The success of Star Trek: The Next Generation proved the importance of audience. The idea that Star Trek was a very liberal and progressive – and even in some areas a radical – enterprise, isn’t especially valid for the original series. Many of the ideas we associate with this interpretation of Trek derived from the fan culture of the 70s and 80s, who saw in Star Trek the potential for a radically inclusive and progressive futurism. The idea that poverty, hunger and racism have been eliminated in the future, within an enlightened, yet Earth-centred galactic federation, simply isn’t present in the original series. Indeed, it’s implied Earth is a colonial power. It’s now thought Roddenberry saw these more Utopian, progressive ideas emerge from the fan audience, and adopted them. The development of Star Trek was led by the remarkable creativity of its fan audience. The Next Generation also seems to me influenced by new age culture, surging in late 80s California, where as Dennis Potter once remarked, ‘every nut rolls’ sooner or later. By 1987, Paramount was still making $1 million per episode in syndication. The arguments for a new series were overwhelming.
Star Trek The Next Generation’s cultural influences can be read into the initial decision to dispense with a regular Chief Engineer, but insist upon a regular Counsellor character on the bridge of the new, pastel-shaded and softly furnished USS Enterprise. This reflects the caring, sharing, person-centred, eco-conscious culture of liberal America of that time.
Next Gen had a hard job convincing fans of the original series attached to the idea that Star Trek could only incarnate in the Kirk-Bones-Spock triumvirate. Indeed that idea had been established early in Star Trek fandom’s literature, that the heart and essence of the series lay in the interplay of these three characters.
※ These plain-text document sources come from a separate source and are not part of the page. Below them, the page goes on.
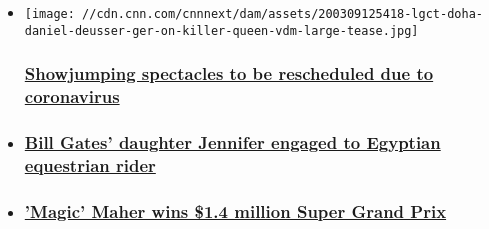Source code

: \begin{itemize}
\item
  \href{/2020/03/12/sport/coronavirus-longines-tour-postponed-spt-intl/index.html}{}

  \texttt{[image: //cdn.cnn.com/cnnnext/dam/assets/200309125418-lgct-doha-daniel-deusser-ger-on-killer-queen-vdm-large-tease.jpg]}

  \hypertarget{showjumping-spectacles-to-be-rescheduled-due-to-coronavirus}{%
  \subsubsection{\texorpdfstring{\href{/2020/03/12/sport/coronavirus-longines-tour-postponed-spt-intl/index.html}{Showjumping
  spectacles to be rescheduled due to
  coronavirus}}{Showjumping spectacles to be rescheduled due to coronavirus}}\label{showjumping-spectacles-to-be-rescheduled-due-to-coronavirus}}
\item
  \hypertarget{bill-gates-daughter-jennifer-engaged-to-egyptian-equestrian-rider}{%
  \subsubsection{\texorpdfstring{\href{/2020/01/30/sport/jennifer-gates-engaged-nayel-nassar-intl-scli-spt/index.html}{Bill
  Gates' daughter Jennifer engaged to Egyptian equestrian
  rider}}{Bill Gates' daughter Jennifer engaged to Egyptian equestrian rider}}\label{bill-gates-daughter-jennifer-engaged-to-egyptian-equestrian-rider}}
\item
  \hypertarget{magic-maher-wins-14-million-super-grand-prix}{%
  \subsubsection{\texorpdfstring{\href{/2019/11/23/sport/maher-wins-lgct-prague/index.html}{'Magic'
  Maher wins \$1.4 million Super Grand
  Prix}}{'Magic' Maher wins \$1.4 million Super Grand Prix}}\label{magic-maher-wins-14-million-super-grand-prix}}
\end{itemize}


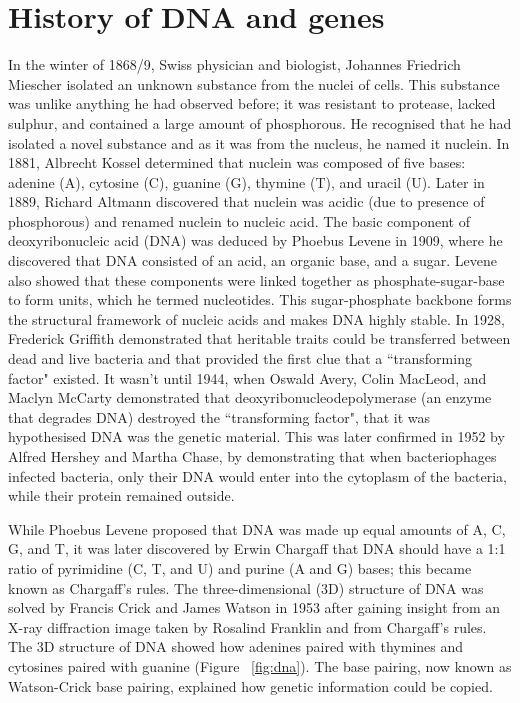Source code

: \section{History of DNA and genes}

In the winter of 1868/9, Swiss physician and biologist, Johannes Friedrich Miescher isolated an unknown substance from the nuclei of cells\cite{dahm2008discovering}. This substance was unlike anything he had observed before; it was resistant to protease, lacked sulphur, and contained a large amount of phosphorous. He recognised that he had isolated a novel substance and as it was from the nucleus, he named it nuclein. In 1881, Albrecht Kossel determined that nuclein was composed of five bases: adenine (A), cytosine (C), guanine (G), thymine (T), and uracil (U). Later in 1889, Richard Altmann discovered that nuclein was acidic (due to presence of phosphorous) and renamed nuclein to nucleic acid. The basic component of deoxyribonucleic acid (DNA) was deduced by Phoebus Levene in 1909, where he discovered that DNA consisted of an acid, an organic base, and a sugar. Levene also showed that these components were linked together as phosphate-sugar-base to form units, which he termed nucleotides. This sugar-phosphate backbone forms the structural framework of nucleic acids and makes DNA highly stable. In 1928, Frederick Griffith demonstrated that heritable traits could be transferred between dead and live bacteria and that provided the first clue that a ``transforming factor" existed\cite{griffith1928significance}. It wasn't until 1944, when Oswald Avery, Colin MacLeod, and Maclyn McCarty demonstrated that deoxyribonucleodepolymerase (an enzyme that degrades DNA) destroyed the ``transforming factor", that it was hypothesised DNA was the genetic material\cite{avery1944studies}. This was later confirmed in 1952 by Alfred Hershey and Martha Chase, by demonstrating that when bacteriophages infected bacteria, only their DNA would enter into the cytoplasm of the bacteria, while their protein remained outside\cite{hershey1952independent}.

While Phoebus Levene proposed that DNA was made up equal amounts of A, C, G, and T, it was later discovered by Erwin Chargaff that DNA should have a 1:1 ratio of pyrimidine (C, T, and U) and purine (A and G) bases\cite{pmid14938364, pmid14945441}; this became known as Chargaff's rules. The three-dimensional (3D) structure of DNA was solved by Francis Crick and James Watson in 1953\cite{WATSON_1953} after gaining insight from an X-ray diffraction image taken by Rosalind Franklin and from Chargaff's rules. The 3D structure of DNA showed how adenines paired with thymines and cytosines paired with guanine (Figure ~\ref{fig:dna}). The base pairing, now known as Watson-Crick base pairing, explained how genetic information could be copied.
Mr Spock representing the emotionally repressed, logical, thinking element, Dr ‘Bones’ McCoy representing its counterpart, the emotional, feeling man. According to this theory, Kirk represents the perfect integration of feeling and intellect in a man, and thus is fit to both mediate between the forces represented by Spock and Bones, and lead them as their Captain.
The characters of the Next Generation were developed by Gene Roddenberry and DC Fontana, and thankfully don’t attempt to replicate this formula precisely. However, we have a female Doctor, hilariously named ‘Crusher’, and the android Data, who acts as a mirror of Spock in some ways. Unlike Spock, Data has no emotions to repress, so his desire is to become more human, not less. And so we come to Picard, who is presented as an idealised, integrated man. Cultured, intelligent, an explorer interested in poetry and drama, inclined towards the diplomatic and consensus solution, but entirely able to use maximum military force with ruthlessly effective tactics when necessary.
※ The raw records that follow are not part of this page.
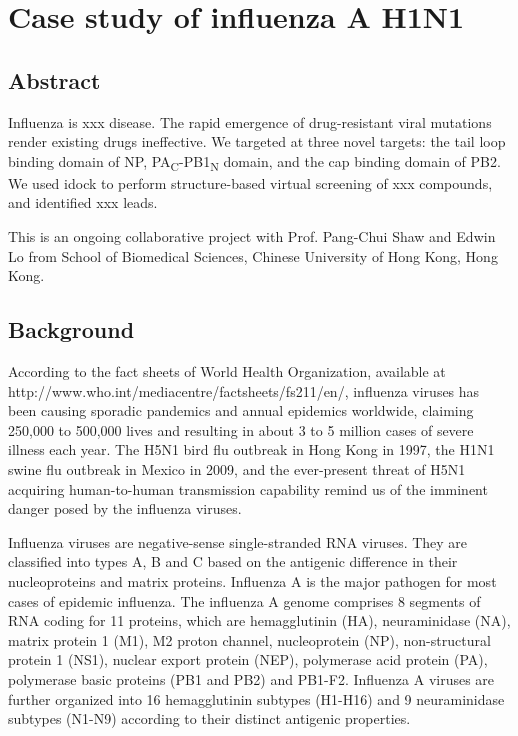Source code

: \chapter{Case study of influenza A H1N1}
\label{influenza}

\section{Abstract}

Influenza is xxx disease. The rapid emergence of drug-resistant viral mutations render existing drugs ineffective. We targeted at three novel targets: the tail loop binding domain of NP, PA\textsubscript{C}-PB1\textsubscript{N} domain, and the cap binding domain of PB2. We used idock to perform structure-based virtual screening of xxx compounds, and identified xxx leads.

This is an ongoing collaborative project with Prof. Pang-Chui Shaw and Edwin Lo from School of Biomedical Sciences, Chinese University of Hong Kong, Hong Kong.

\section{Background}

According to the fact sheets of World Health Organization, available at http://www.who.int/mediacentre/factsheets/fs211/en/, influenza viruses has been causing sporadic pandemics and annual epidemics worldwide, claiming 250,000 to 500,000 lives and resulting in about 3 to 5 million cases of severe illness each year. The H5N1 bird flu outbreak in Hong Kong in 1997, the H1N1 swine flu outbreak in Mexico in 2009, and the ever-present threat of H5N1 acquiring human-to-human transmission capability remind us of the imminent danger posed by the influenza viruses. 

Influenza viruses are negative-sense single-stranded RNA viruses. They are classified into types A, B and C based on the antigenic difference in their nucleoproteins and matrix proteins. Influenza A is the major pathogen for most cases of epidemic influenza. The influenza A genome comprises 8 segments of RNA coding for 11 proteins, which are hemagglutinin (HA), neuraminidase (NA), matrix protein 1 (M1), M2 proton channel, nucleoprotein (NP), non-structural protein 1 (NS1), nuclear export protein (NEP), polymerase acid protein (PA), polymerase basic proteins (PB1 and PB2) and PB1-F2. Influenza A viruses are further organized into 16 hemagglutinin subtypes (H1-H16) and 9 neuraminidase subtypes (N1-N9) according to their distinct antigenic properties.

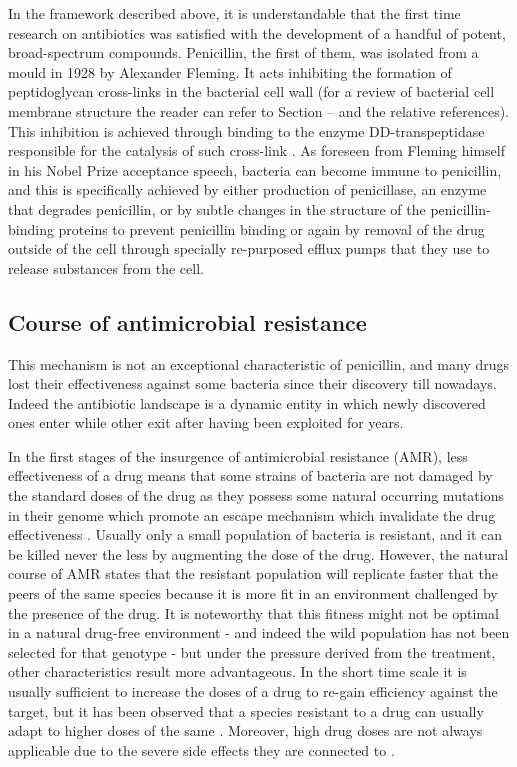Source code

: In the framework described above, it is understandable that the first time research on antibiotics was satisfied with the development of a handful of potent, broad-spectrum compounds.
%
Penicillin, the first of them, was isolated from a mould in 1928 by Alexander Fleming. It acts inhibiting the formation of peptidoglycan cross-links in the bacterial cell wall (for a review of bacterial cell membrane structure the reader can refer to Section -- and the relative references). This inhibition is achieved through binding to the enzyme DD-transpeptidase responsible for the catalysis of such cross-link \cite{McKellar1999???}.
%
As foreseen from Fleming himself in his Nobel Prize acceptance speech, bacteria can become immune to penicillin, and this is specifically achieved by either production of penicillase, an enzyme that degrades penicillin, or by subtle changes in the structure of the penicillin-binding proteins to prevent penicillin binding or again by removal of the drug outside of the cell through specially re-purposed efflux pumps that they use to release substances from the cell.

\subsection{Course of antimicrobial resistance} \label{sec:course_AMR}
This mechanism is not an exceptional characteristic of penicillin, and many drugs lost their effectiveness against some bacteria since their discovery till nowadays. Indeed the antibiotic landscape is a dynamic entity in which newly discovered ones enter while other exit after having been exploited for years.

In the first stages of the insurgence of antimicrobial resistance (AMR), less effectiveness of a drug means that some strains of bacteria are not damaged by the standard doses of the drug as they possess some natural occurring mutations in their genome which promote an escape mechanism which invalidate the drug effectiveness \cite{Kapoor2017,Blair2014}. Usually only a small population of bacteria is resistant, and it can be killed never the less by augmenting the dose of the drug. However, the natural course of AMR states that the resistant population will replicate faster that the peers of the same species because it is more fit in an environment challenged by the presence of the drug. It is noteworthy that this fitness might not be optimal in a natural drug-free environment - and indeed the wild population has not been selected for that genotype - but under the pressure derived from the treatment, other characteristics result more advantageous.
%
In the short time scale it is usually sufficient to increase the doses of a drug to re-gain efficiency against the target, but it has been observed that a species resistant to a drug can usually adapt to higher doses of the same \cite{????}. Moreover, high drug doses are not always applicable due to the severe side effects they are connected to \cite{????}.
This triumvirate is backed by a slightly larger regular ensemble cast than the original series. By accident or design, the cast assembled had genuine chemistry with each other, forming close real life bonds which persist to this day, and this factor had a lot to do with the success of the series.
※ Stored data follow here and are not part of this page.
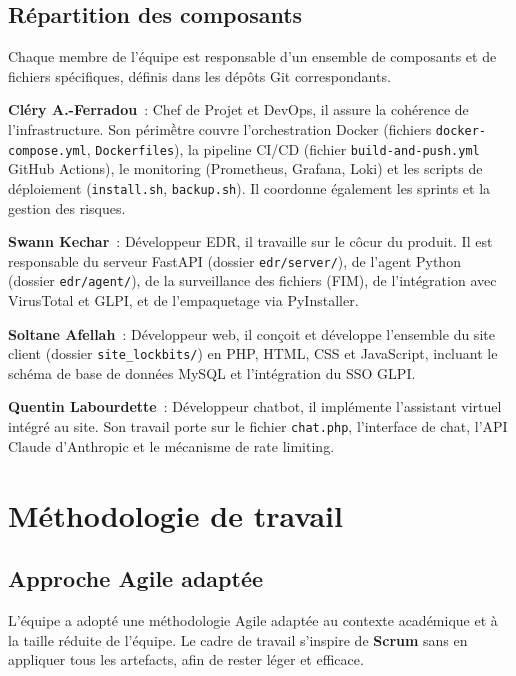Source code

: \subsection{R\'epartition des composants}

Chaque membre de l'\'equipe est responsable d'un ensemble de composants
et de fichiers sp\'ecifiques, d\'efinis dans les d\'ep\^ots Git
correspondants.

\textbf{Cl\'ery A.-Ferradou}~: Chef de Projet et DevOps, il assure la
coh\'erence de l'infrastructure. Son p\'erim\`être couvre
l'orchestration Docker (fichiers \texttt{docker-compose.yml},
\texttt{Dockerfiles}), la pipeline CI/CD (fichier
\texttt{build-and-push.yml} GitHub Actions), le monitoring
(Prometheus, Grafana, Loki) et les scripts de d\'eploiement
(\texttt{install.sh}, \texttt{backup.sh}). Il coordonne \'egalement
les sprints et la gestion des risques.

\textbf{Swann Kechar}~: D\'eveloppeur EDR, il travaille sur le c\^ocur
du produit. Il est responsable du serveur FastAPI (dossier
\texttt{edr/server/}), de l'agent Python (dossier \texttt{edr/agent/}),
de la surveillance des fichiers (FIM), de l'int\'egration avec
VirusTotal et GLPI, et de l'empaquetage via PyInstaller.

\textbf{Soltane Afellah}~: D\'eveloppeur web, il con\c{c}oit et
d\'eveloppe l'ensemble du site client (dossier
\texttt{site\_lockbits/}) en PHP, HTML, CSS et JavaScript, incluant le
sch\'ema de base de donn\'ees MySQL et l'int\'egration du SSO GLPI.

\textbf{Quentin Labourdette}~: D\'eveloppeur chatbot, il impl\'emente
l'assistant virtuel int\'egr\'e au site. Son travail porte sur le
fichier \texttt{chat.php}, l'interface de chat, l'API Claude
d'Anthropic et le m\'ecanisme de rate limiting.

\section{M\'ethodologie de travail}

\subsection{Approche Agile adapt\'ee}

L'\'equipe a adopt\'e une m\'ethodologie Agile adapt\'ee au contexte
acad\'emique et \`a la taille r\'eduite de l'\'equipe. Le cadre de
travail s'inspire de \textbf{Scrum} sans en appliquer tous les
artefacts, afin de rester l\'eger et efficace.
After a shaky couple of years, but with a base level of quality and moments of brilliance, Next Gen’s third season, with the writing drastically improving by the week, established the series in its own right. The events of that third season had genuine weight, affecting the characters, Picard in particular, in ways that are still being explored, most recently in the 10 part CBS series Star Trek: Picard that aired earlier this year.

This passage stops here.